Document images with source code
━━━━━━━━━━━━━━━━━━━━━━━━━━━━━━
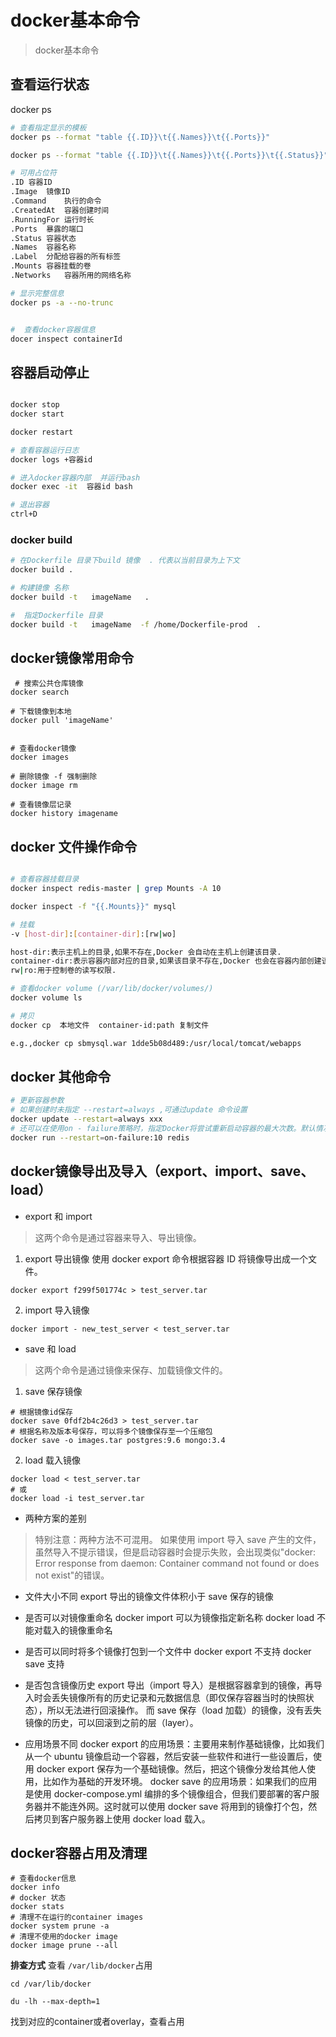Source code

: # docker基本命令
> docker基本命令
## 查看运行状态
docker ps 
```bash
# 查看指定显示的模板
docker ps --format "table {{.ID}}\t{{.Names}}\t{{.Ports}}"

docker ps --format "table {{.ID}}\t{{.Names}}\t{{.Ports}}\t{{.Status}}"

# 可用占位符
.ID	容器ID
.Image	镜像ID
.Command	执行的命令
.CreatedAt	容器创建时间
.RunningFor	运行时长
.Ports	暴露的端口
.Status	容器状态
.Names	容器名称
.Label	分配给容器的所有标签
.Mounts	容器挂载的卷
.Networks	容器所用的网络名称

# 显示完整信息
docker ps -a --no-trunc


#  查看docker容器信息
docer inspect containerId
```
## 容器启动停止
```bash

docker stop 
docker start 

docker restart 

# 查看容器运行日志
docker logs +容器id 

# 进入docker容器内部  并运行bash
docker exec -it  容器id bash  

# 退出容器  
ctrl+D
```
### docker build
```bash
# 在Dockerfile 目录下build 镜像  . 代表以当前目录为上下文
docker build .

# 构建镜像 名称
docker build -t   imageName   .

#  指定Dockerfile 目录
docker build -t   imageName  -f /home/Dockerfile-prod  .

```

## docker镜像常用命令
```shell script
 # 搜索公共仓库镜像
docker search

# 下载镜像到本地
docker pull 'imageName'


# 查看docker镜像
docker images 

# 删除镜像 -f 强制删除
docker image rm 

# 查看镜像层记录
docker history imagename

```
## docker 文件操作命令
```bash

# 查看容器挂载目录
docker inspect redis-master | grep Mounts -A 10

docker inspect -f "{{.Mounts}}" mysql

# 挂载
-v [host-dir]:[container-dir]:[rw|wo]

host-dir:表示主机上的目录,如果不存在,Docker 会自动在主机上创建该目录.
container-dir:表示容器内部对应的目录,如果该目录不存在,Docker 也会在容器内部创建该目录.
rw|ro:用于控制卷的读写权限.

# 查看docker volume (/var/lib/docker/volumes/)
docker volume ls  

# 拷贝
docker cp  本地文件  container-id:path 复制文件

e.g.,docker cp sbmysql.war 1dde5b08d489:/usr/local/tomcat/webapps

```
## docker 其他命令
```bash
# 更新容器参数
# 如果创建时未指定 --restart=always ,可通过update 命令设置
docker update --restart=always xxx
# 还可以在使用on - failure策略时，指定Docker将尝试重新启动容器的最大次数。默认情况下，Docker将尝试永远重新启动容器。
docker run --restart=on-failure:10 redis 
```

## docker镜像导出及导入（export、import、save、load）
- export 和 import
> 这两个命令是通过容器来导入、导出镜像。
1. export 导出镜像
使用 docker export 命令根据容器 ID 将镜像导出成一个文件。
```shell script
docker export f299f501774c > test_server.tar
```
2. import 导入镜像
```shell script
docker import - new_test_server < test_server.tar
```
- save 和 load
> 这两个命令是通过镜像来保存、加载镜像文件的。
1. save 保存镜像
```shell script
# 根据镜像id保存
docker save 0fdf2b4c26d3 > test_server.tar
# 根据名称及版本号保存，可以将多个镜像保存至一个压缩包
docker save -o images.tar postgres:9.6 mongo:3.4
```
2. load 载入镜像
```shell script
docker load < test_server.tar
# 或
docker load -i test_server.tar
```
- 两种方案的差别
> 特别注意：两种方法不可混用。
  如果使用 import 导入 save 产生的文件，虽然导入不提示错误，但是启动容器时会提示失败，会出现类似"docker: Error response from daemon: Container command not found or does not exist"的错误。
- 文件大小不同
export 导出的镜像文件体积小于 save 保存的镜像
- 是否可以对镜像重命名
docker import 可以为镜像指定新名称
docker load 不能对载入的镜像重命名

- 是否可以同时将多个镜像打包到一个文件中
docker export 不支持
docker save 支持

- 是否包含镜像历史
export 导出（import 导入）是根据容器拿到的镜像，再导入时会丢失镜像所有的历史记录和元数据信息（即仅保存容器当时的快照状态），所以无法进行回滚操作。
而 save 保存（load 加载）的镜像，没有丢失镜像的历史，可以回滚到之前的层（layer）。

- 应用场景不同
docker export 的应用场景：主要用来制作基础镜像，比如我们从一个 ubuntu 镜像启动一个容器，然后安装一些软件和进行一些设置后，使用 docker export 保存为一个基础镜像。然后，把这个镜像分发给其他人使用，比如作为基础的开发环境。
docker save 的应用场景：如果我们的应用是使用 docker-compose.yml 编排的多个镜像组合，但我们要部署的客户服务器并不能连外网。这时就可以使用 docker save 将用到的镜像打个包，然后拷贝到客户服务器上使用 docker load 载入。

## docker容器占用及清理
```shell script
# 查看docker信息
docker info
# docker 状态
docker stats
# 清理不在运行的container images
docker system prune -a
# 清理不使用的docker image
docker image prune --all
```
**排查方式**
查看 `/var/lib/docker`占用
```shell script
cd /var/lib/docker

du -lh --max-depth=1 

```
找到对应的container或者overlay，查看占用
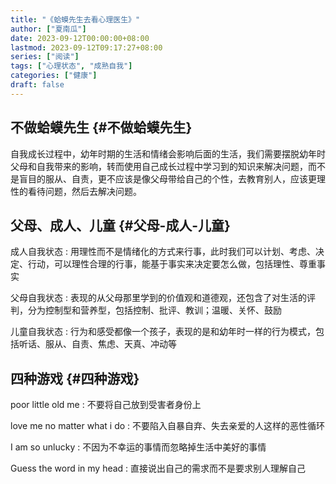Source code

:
 ```yaml
---
title: "《蛤蟆先生去看心理医生》"
author: ["夏南瓜"]
date: 2023-09-12T00:00:00+08:00
lastmod: 2023-09-12T09:17:27+08:00
series: ["阅读"]
tags: ["心理状态", "成熟自我"]
categories: ["健康"]
draft: false
---
```


## 不做蛤蟆先生 {#不做蛤蟆先生}

自我成长过程中，幼年时期的生活和情绪会影响后面的生活，我们需要摆脱幼年时父母和自我带来的影响，转而使用自己成长过程中学习到的知识来解决问题，而不是盲目的服从、自责，更不应该是像父母带给自己的个性，去教育别人，应该更理性的看待问题，然后去解决问题。


## 父母、成人、儿童 {#父母-成人-儿童}

成人自我状态
: 用理性而不是情绪化的方式来行事，此时我们可以计划、考虑、决定、行动，可以理性合理的行事，能基于事实来决定要怎么做，包括理性、尊重事实

父母自我状态
: 表现的从父母那里学到的价值观和道德观，还包含了对生活的评判，分为控制型和营养型，包括控制、批评、教训；温暖、关怀、鼓励

儿童自我状态
: 行为和感受都像一个孩子，表现的是和幼年时一样的行为模式，包括听话、服从、自责、焦虑、天真、冲动等


## 四种游戏 {#四种游戏}

poor little old me
: 不要将自己放到受害者身份上

love me no matter what i do
: 不要陷入自暴自弃、失去亲爱的人这样的恶性循环

I am so unlucky
: 不因为不幸运的事情而忽略掉生活中美好的事情

Guess the word in my head
: 直接说出自己的需求而不是要求别人理解自己
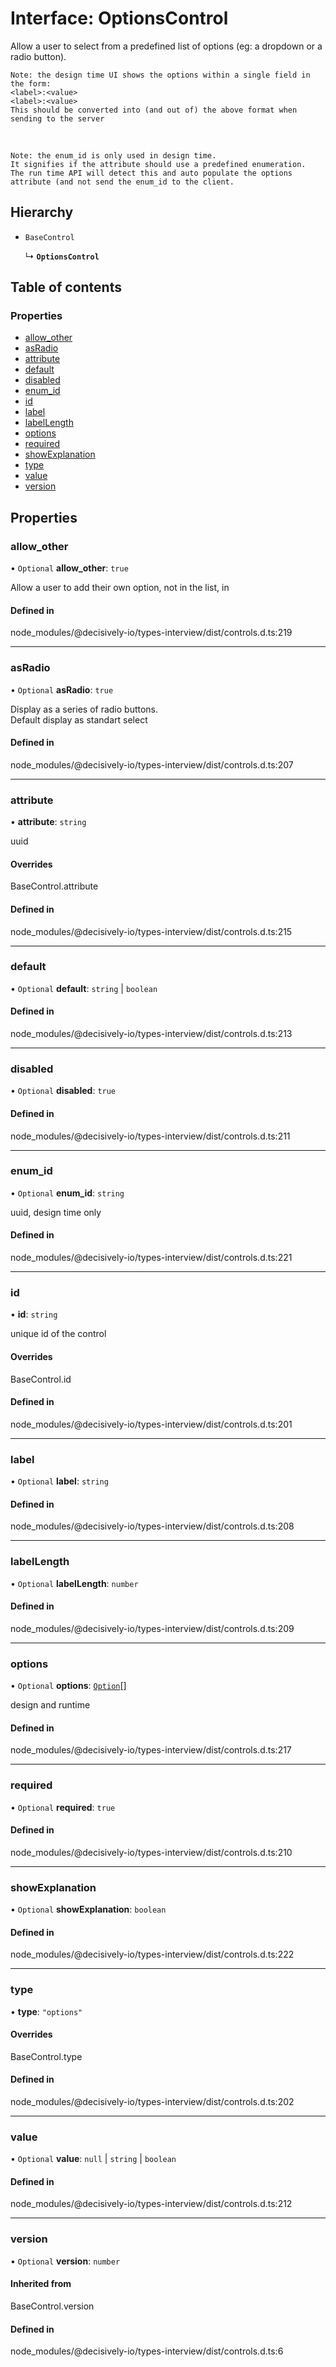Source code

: # Interface: OptionsControl

Allow a user to select from a predefined list of options (eg: a dropdown or a radio button).
```text
Note: the design time UI shows the options within a single field in the form:
<label>:<value>
<label>:<value>
This should be converted into (and out of) the above format when sending to the server
```
<br/>

```text
Note: the enum_id is only used in design time.
It signifies if the attribute should use a predefined enumeration.
The run time API will detect this and auto populate the options
attribute (and not send the enum_id to the client.
```

## Hierarchy

- `BaseControl`

  ↳ **`OptionsControl`**

## Table of contents

### Properties

- [allow\_other](../wiki/OptionsControl#allow_other)
- [asRadio](../wiki/OptionsControl#asradio)
- [attribute](../wiki/OptionsControl#attribute)
- [default](../wiki/OptionsControl#default)
- [disabled](../wiki/OptionsControl#disabled)
- [enum\_id](../wiki/OptionsControl#enum_id)
- [id](../wiki/OptionsControl#id)
- [label](../wiki/OptionsControl#label)
- [labelLength](../wiki/OptionsControl#labellength)
- [options](../wiki/OptionsControl#options)
- [required](../wiki/OptionsControl#required)
- [showExplanation](../wiki/OptionsControl#showexplanation)
- [type](../wiki/OptionsControl#type)
- [value](../wiki/OptionsControl#value)
- [version](../wiki/OptionsControl#version)

## Properties

### allow\_other

• `Optional` **allow\_other**: ``true``

Allow a user to add their own option, not in the list, in

#### Defined in

node_modules/@decisively-io/types-interview/dist/controls.d.ts:219

___

### asRadio

• `Optional` **asRadio**: ``true``

Display as a series of radio buttons. \
Default display as standart select

#### Defined in

node_modules/@decisively-io/types-interview/dist/controls.d.ts:207

___

### attribute

• **attribute**: `string`

uuid

#### Overrides

BaseControl.attribute

#### Defined in

node_modules/@decisively-io/types-interview/dist/controls.d.ts:215

___

### default

• `Optional` **default**: `string` \| `boolean`

#### Defined in

node_modules/@decisively-io/types-interview/dist/controls.d.ts:213

___

### disabled

• `Optional` **disabled**: ``true``

#### Defined in

node_modules/@decisively-io/types-interview/dist/controls.d.ts:211

___

### enum\_id

• `Optional` **enum\_id**: `string`

uuid, design time only

#### Defined in

node_modules/@decisively-io/types-interview/dist/controls.d.ts:221

___

### id

• **id**: `string`

unique id of the control

#### Overrides

BaseControl.id

#### Defined in

node_modules/@decisively-io/types-interview/dist/controls.d.ts:201

___

### label

• `Optional` **label**: `string`

#### Defined in

node_modules/@decisively-io/types-interview/dist/controls.d.ts:208

___

### labelLength

• `Optional` **labelLength**: `number`

#### Defined in

node_modules/@decisively-io/types-interview/dist/controls.d.ts:209

___

### options

• `Optional` **options**: [`Option`](../wiki/Option)[]

design and runtime

#### Defined in

node_modules/@decisively-io/types-interview/dist/controls.d.ts:217

___

### required

• `Optional` **required**: ``true``

#### Defined in

node_modules/@decisively-io/types-interview/dist/controls.d.ts:210

___

### showExplanation

• `Optional` **showExplanation**: `boolean`

#### Defined in

node_modules/@decisively-io/types-interview/dist/controls.d.ts:222

___

### type

• **type**: ``"options"``

#### Overrides

BaseControl.type

#### Defined in

node_modules/@decisively-io/types-interview/dist/controls.d.ts:202

___

### value

• `Optional` **value**: ``null`` \| `string` \| `boolean`

#### Defined in

node_modules/@decisively-io/types-interview/dist/controls.d.ts:212

___

### version

• `Optional` **version**: `number`

#### Inherited from

BaseControl.version

#### Defined in

node_modules/@decisively-io/types-interview/dist/controls.d.ts:6
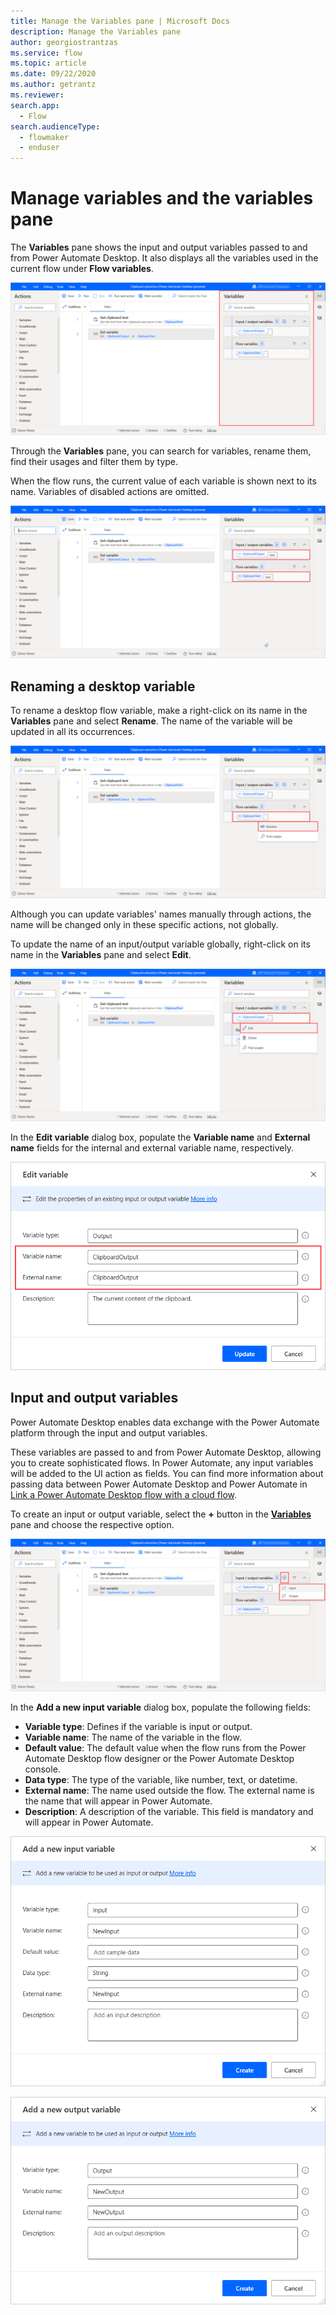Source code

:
 ```yaml
---
title: Manage the Variables pane | Microsoft Docs
description: Manage the Variables pane
author: georgiostrantzas
ms.service: flow
ms.topic: article
ms.date: 09/22/2020
ms.author: getrantz
ms.reviewer:
search.app: 
  - Flow
search.audienceType: 
  - flowmaker
  - enduser
---
```


# Manage variables and the variables pane



The **Variables** pane shows the input and output variables passed to and from Power Automate Desktop. It also displays all the variables used in the current flow under **Flow variables**. 
<!--note from editor: We should not use bold on the name. -->

![The Variables pane.](media\variables-pane\variables-pane.png)

Through the **Variables** pane, you can search for variables, rename them, find their usages and filter them by type. 

When the flow runs, the current value of each variable is shown next to its name. Variables of disabled actions are omitted.

![The current variables' values displayed in the Variables pane.](media\variables-pane\variables-pane-run-values.png)

## Renaming a desktop variable

To rename a desktop flow variable, make a right-click on its name in the **Variables** pane and select **Rename**. The name of the variable will be updated in all its occurrences.

![The Rename option for flow variables.](media\renaming-variables\rename-flow-variabe.png)

Although you can update variables' names manually through actions, the name will be changed only in these specific actions, not globally. 

To update the name of an input/output variable globally, right-click on its name in the **Variables** pane and select **Edit**.

![he Rename option for input/output variables.](media\renaming-variables\rename-external-variabe.png)

In the **Edit variable** dialog box, populate the **Variable name** and **External name** fields for the internal and external variable name, respectively. 

![The Edit variable dialog box](media\renaming-variables\edit-variable-window.png)

## Input and output variables

Power Automate Desktop enables data exchange with the Power Automate platform through the input and output variables.
<!--note from editor: We do not use bold font on names like this. -->

These variables are passed to and from Power Automate Desktop, allowing you to create sophisticated flows. Ιn Power Automate, any input variables will be added to the UI action as fields. You can find more information about passing data between Power Automate Desktop and Power Automate in [Link a Power Automate Desktop flow with a cloud flow](link-pad-flow-portal.md).
<!--note from editor: Suggest for this previous sentence "You can find more information about passing data between Power Automate Desktop and Power Automate in <add article title as a link>."-->

To create an input or output variable, select the **+**  button in the [**Variables**](manage-variables.md) pane and choose the respective option.
<!--note from editor: Instead of using the + button, use the name that appears when you hover over the + sign and possibly put the plus sign after it like this <name of button> (+). -->

![The plus button in the Variables pane to create new input and output variables.](media\input-output-variables\create-input-output-variable.png)

  
In the **Add a new input variable** dialog box, populate the following fields:
- **Variable type**: Defines if the variable is input or output.
- **Variable name**: The name of the variable in the flow.
- **Default value**: The default value when the flow runs from the Power Automate Desktop flow designer or the Power Automate Desktop console.
- **Data type**: The type of the variable, like number, text, or datetime.
- **External name**: The name used outside the flow. The external name is the name that will appear in Power Automate.
- **Description**: A description of the variable. This field is mandatory and will appear in Power Automate.

![The Add a new input variable dialog box](media\input-output-variables\Add-new-input-variable-window.png)

![The Add a new output variable dialog box](media\input-output-variables\Add-new-output-variable-window.png)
━━━━━━━━━━━━━━━━━━━━━━━━━━━━━━
Task requirements =>
Once you find the line with "option for input/output" above, print it and every line after it up to and including the line with "<!--note from editor: We do", exactly as written and nothing else.

Result of this exercise =>
![he Rename option for input/output variables.](media\renaming-variables\rename-external-variabe.png)

In the **Edit variable** dialog box, populate the **Variable name** and **External name** fields for the internal and external variable name, respectively. 

![The Edit variable dialog box](media\renaming-variables\edit-variable-window.png)

## Input and output variables

Power Automate Desktop enables data exchange with the Power Automate platform through the input and output variables.
<!--note from editor: We do not use bold font on names like this. -->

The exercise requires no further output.